The opposite is true for hypogonadism, which refers to the gonads’ production of little to no sex hormones. Both conditions are treatable, but each has different effects.
The signs and symptoms in women vary, but all of them generally affect a woman’s energy levels, bodily functions, and sex drive. It’s often overlooked and frequently not considered when determining causes of infertility, which makes awareness and proper diagnosis all the more important for women struggling to conceive.
Some of the symptoms of the condition include the following:
- Irregular or absent menstrual cycle
- Slow or no breast growth
- Hot flashes
- Loss of body hair
- Reduced or no sex drive
- Milky discharge from breasts
Diagnosis is done through hormonal testing. A blood test can check for the presence and levels of various sex hormones in the body, including estrogen, follicle-stimulating hormone (FSH) and luteinizing hormone.
Iron levels may also be tested through blood work, as sex hormones and other imbalances can be caused by an iron deficiency. Your doctor will likely test multiple levels in order to rule out any underlying causes or potential triggers that could affect your hormone levels.
There are two types of hypogonadism found in women: primary and central. Each has its own potential causes as they originate in different parts of the body.
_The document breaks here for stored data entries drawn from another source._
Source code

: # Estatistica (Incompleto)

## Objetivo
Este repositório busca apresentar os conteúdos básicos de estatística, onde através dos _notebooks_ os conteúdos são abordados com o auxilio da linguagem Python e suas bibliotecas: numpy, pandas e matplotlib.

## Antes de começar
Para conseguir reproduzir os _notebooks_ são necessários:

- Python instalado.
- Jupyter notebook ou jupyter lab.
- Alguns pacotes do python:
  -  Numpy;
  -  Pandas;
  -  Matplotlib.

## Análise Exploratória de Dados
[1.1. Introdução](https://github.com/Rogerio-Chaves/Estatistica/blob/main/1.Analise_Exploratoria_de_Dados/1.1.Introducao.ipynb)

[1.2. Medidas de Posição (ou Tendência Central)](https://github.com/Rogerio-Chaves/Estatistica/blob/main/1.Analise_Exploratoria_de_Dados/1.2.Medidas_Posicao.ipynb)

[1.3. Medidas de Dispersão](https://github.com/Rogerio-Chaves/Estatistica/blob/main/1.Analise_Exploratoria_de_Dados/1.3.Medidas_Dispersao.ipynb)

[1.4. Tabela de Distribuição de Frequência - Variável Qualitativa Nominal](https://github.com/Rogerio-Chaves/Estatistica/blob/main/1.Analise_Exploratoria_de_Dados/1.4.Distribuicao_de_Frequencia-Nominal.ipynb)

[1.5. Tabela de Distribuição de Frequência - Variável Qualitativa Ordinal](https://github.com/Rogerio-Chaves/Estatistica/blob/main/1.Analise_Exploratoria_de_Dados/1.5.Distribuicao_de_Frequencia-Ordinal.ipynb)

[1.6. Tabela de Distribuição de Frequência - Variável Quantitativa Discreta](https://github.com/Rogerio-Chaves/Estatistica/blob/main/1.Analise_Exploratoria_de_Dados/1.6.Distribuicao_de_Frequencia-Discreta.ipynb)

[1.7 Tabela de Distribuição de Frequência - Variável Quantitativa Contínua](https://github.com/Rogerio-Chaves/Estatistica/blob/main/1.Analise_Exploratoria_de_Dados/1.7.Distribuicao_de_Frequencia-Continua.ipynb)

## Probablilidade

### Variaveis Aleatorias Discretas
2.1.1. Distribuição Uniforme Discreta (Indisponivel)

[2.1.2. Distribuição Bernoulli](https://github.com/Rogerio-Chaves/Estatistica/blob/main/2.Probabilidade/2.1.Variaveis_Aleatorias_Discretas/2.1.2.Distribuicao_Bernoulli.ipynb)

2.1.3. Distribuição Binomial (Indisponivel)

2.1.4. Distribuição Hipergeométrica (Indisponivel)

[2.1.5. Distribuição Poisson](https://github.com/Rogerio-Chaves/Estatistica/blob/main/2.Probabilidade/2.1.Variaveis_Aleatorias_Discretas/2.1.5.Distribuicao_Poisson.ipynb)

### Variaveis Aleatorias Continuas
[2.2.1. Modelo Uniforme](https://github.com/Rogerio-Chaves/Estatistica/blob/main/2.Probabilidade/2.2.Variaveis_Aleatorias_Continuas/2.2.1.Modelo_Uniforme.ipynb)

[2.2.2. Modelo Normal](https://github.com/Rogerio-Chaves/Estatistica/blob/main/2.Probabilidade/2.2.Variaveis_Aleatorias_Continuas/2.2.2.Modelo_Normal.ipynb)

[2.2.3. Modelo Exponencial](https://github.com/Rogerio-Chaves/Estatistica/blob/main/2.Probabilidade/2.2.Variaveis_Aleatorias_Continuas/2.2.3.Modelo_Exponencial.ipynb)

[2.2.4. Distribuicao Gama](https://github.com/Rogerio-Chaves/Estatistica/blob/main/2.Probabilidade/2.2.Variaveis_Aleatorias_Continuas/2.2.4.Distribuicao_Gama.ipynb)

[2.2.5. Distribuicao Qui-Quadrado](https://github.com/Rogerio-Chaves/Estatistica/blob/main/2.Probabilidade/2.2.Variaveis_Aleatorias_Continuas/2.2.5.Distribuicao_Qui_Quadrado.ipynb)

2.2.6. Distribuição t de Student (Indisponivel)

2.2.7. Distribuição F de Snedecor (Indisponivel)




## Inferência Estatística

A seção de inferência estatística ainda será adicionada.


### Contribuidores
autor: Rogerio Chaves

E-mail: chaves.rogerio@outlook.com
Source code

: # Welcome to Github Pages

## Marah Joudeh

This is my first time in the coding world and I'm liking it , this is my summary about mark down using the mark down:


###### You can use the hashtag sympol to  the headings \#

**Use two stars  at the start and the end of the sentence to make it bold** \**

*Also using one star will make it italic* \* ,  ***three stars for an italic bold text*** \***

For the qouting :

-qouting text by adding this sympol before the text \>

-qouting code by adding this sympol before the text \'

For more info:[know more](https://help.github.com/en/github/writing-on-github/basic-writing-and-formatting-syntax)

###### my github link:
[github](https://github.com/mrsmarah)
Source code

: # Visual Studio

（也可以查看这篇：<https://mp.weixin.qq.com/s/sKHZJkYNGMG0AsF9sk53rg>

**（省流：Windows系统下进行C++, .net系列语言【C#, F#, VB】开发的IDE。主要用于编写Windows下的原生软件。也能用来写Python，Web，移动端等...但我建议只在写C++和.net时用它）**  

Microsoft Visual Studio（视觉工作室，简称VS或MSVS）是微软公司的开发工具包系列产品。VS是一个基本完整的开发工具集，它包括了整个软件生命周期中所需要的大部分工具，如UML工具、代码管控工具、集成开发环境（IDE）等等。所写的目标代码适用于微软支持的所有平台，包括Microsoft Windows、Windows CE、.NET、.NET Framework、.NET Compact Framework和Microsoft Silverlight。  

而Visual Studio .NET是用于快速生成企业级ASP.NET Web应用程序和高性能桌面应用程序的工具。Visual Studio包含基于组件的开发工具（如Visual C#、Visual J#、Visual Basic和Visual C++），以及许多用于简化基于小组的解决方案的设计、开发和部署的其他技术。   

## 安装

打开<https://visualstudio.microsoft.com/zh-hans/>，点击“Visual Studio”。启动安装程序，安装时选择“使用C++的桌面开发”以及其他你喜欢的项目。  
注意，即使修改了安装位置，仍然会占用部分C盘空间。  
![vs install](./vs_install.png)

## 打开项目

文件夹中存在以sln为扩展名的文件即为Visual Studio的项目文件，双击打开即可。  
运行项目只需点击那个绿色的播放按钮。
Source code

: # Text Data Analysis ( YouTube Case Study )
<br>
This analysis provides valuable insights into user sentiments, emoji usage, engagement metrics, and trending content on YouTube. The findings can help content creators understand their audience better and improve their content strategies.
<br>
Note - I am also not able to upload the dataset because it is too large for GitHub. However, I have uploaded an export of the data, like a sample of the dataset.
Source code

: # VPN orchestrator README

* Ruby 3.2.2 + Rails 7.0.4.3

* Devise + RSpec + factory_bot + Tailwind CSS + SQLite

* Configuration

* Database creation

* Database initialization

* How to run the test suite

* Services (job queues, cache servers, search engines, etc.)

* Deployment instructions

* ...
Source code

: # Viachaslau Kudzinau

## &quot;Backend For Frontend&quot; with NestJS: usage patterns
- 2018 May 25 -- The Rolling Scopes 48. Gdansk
The primary type is related to a problem with the gonads, while the central type is related to the hypothalamus and pituitary gland in the brain.
The causes of the primary type include the following:
- Autoimmune disorders
- Genetic disorders such as Turner syndrome and Klinefelter syndrome
- Hemochromatosis, a condition in which the body absorbs too much iron
- Radiation exposure
- Surgery on the sex organs
The causes of the central type may include the following:
- Genetic disorders
- Pituitary disorders
- HIV and other infections
- Inflammatory diseases such as sarcoidosis and tuberculosis
- Nutritional deficiencies
- Rapid weight loss as a result of an illness or extreme dieting
- The presence of a tumor in or near the pituitary gland
It’s important not to jump to conclusions and become panicked at the list of potential causes for any suspected illness. Instead, consider these causes as additional information. If you already have one of the possible causes, your doctor may be able to make the connection to the condition more quickly. If not, these are merely potential causes that some people with the condition have. Your doctor will conduct proper testing and find the underlying cause if a diagnosis is made.
The good news is that the condition is highly treatable. In most cases, women can be prescribed a hormonal supplement that will increase and stabilize the levels of estrogen and testosterone in their bodies. Supplemental estrogen and hormone therapy can be administered in a variety of ways, including a patch and a pill.
Increased levels of estrogen can increase the risk of endometrial cancer, so your doctor should include a supplement of progesterone to reduce the likelihood of cancer.
The exact type of hormone therapy will depend on the severity of your condition and specific symptoms. For example, hot flashes and a low sex drive may benefit from a different dose of treatment than infertility and menstrual problems.